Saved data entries
* * *
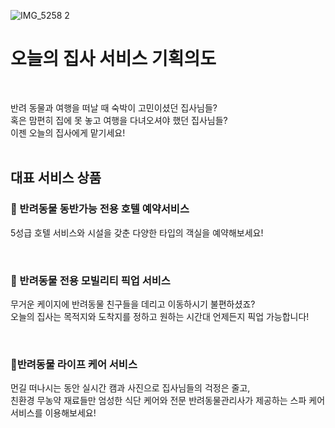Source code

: ![IMG_5258 2](https://user-images.githubusercontent.com/55748886/216059408-1616791d-2a54-4b5e-bda1-ea2e96623e44.jpg)

# 오늘의 집사 서비스 기획의도
<br/>

반려 동물과 여행을 떠날 때 숙박이 고민이셨던 집사님들?
<br/>
혹은 맘편히 집에 못 놓고 여행을 다녀오셔야 했던 집사님들?
<br/>
이젠 오늘의 집사에게 맡기세요!
<br/>
<br/>


## 대표 서비스 상품


### 🎩 반려동물 동반가능 전용 호텔 예약서비스 
5성급 호텔 서비스와 시설을 갖춘 다양한 타입의 객실을 예약해보세요! <br/>

<br/>

### 👝 반려동물 전용 모빌리티 픽업 서비스
무거운 케이지에 반려동물 친구들을 데리고 이동하시기 불편하셨죠? <br/>
오늘의 집사는 목적지와 도착지를 정하고 원하는 시간대 언제든지 픽업 가능합니다! <br/>

<br/>

### 🍎반려동물 라이프 케어 서비스
먼길 떠나시는 동안 실시간 캠과 사진으로 집사님들의 걱정은 줄고, <br/>
친환경 무농약 재료들만 엄성한 식단 케어와 전문 반려동물관리사가 제공하는 스파 케어 서비스를 이용해보세요! <br/>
* * *
Instructions for the task:
Give every record again without changing a word. Exclude the pictures.

Result for this task:
Source code

: ![IMG_5258 2](https://user-images.githubusercontent.com/55748886/216059408-1616791d-2a54-4b5e-bda1-ea2e96623e44.jpg)

# 오늘의 집사 서비스 기획의도
<br/>

반려 동물과 여행을 떠날 때 숙박이 고민이셨던 집사님들?
<br/>
혹은 맘편히 집에 못 놓고 여행을 다녀오셔야 했던 집사님들?
<br/>
이젠 오늘의 집사에게 맡기세요!
<br/>
<br/>


## 대표 서비스 상품


### 🎩 반려동물 동반가능 전용 호텔 예약서비스 
5성급 호텔 서비스와 시설을 갖춘 다양한 타입의 객실을 예약해보세요! <br/>

<br/>

### 👝 반려동물 전용 모빌리티 픽업 서비스
무거운 케이지에 반려동물 친구들을 데리고 이동하시기 불편하셨죠? <br/>
오늘의 집사는 목적지와 도착지를 정하고 원하는 시간대 언제든지 픽업 가능합니다! <br/>

<br/>

### 🍎반려동물 라이프 케어 서비스
먼길 떠나시는 동안 실시간 캠과 사진으로 집사님들의 걱정은 줄고, <br/>
친환경 무농약 재료들만 엄성한 식단 케어와 전문 반려동물관리사가 제공하는 스파 케어 서비스를 이용해보세요! <br/>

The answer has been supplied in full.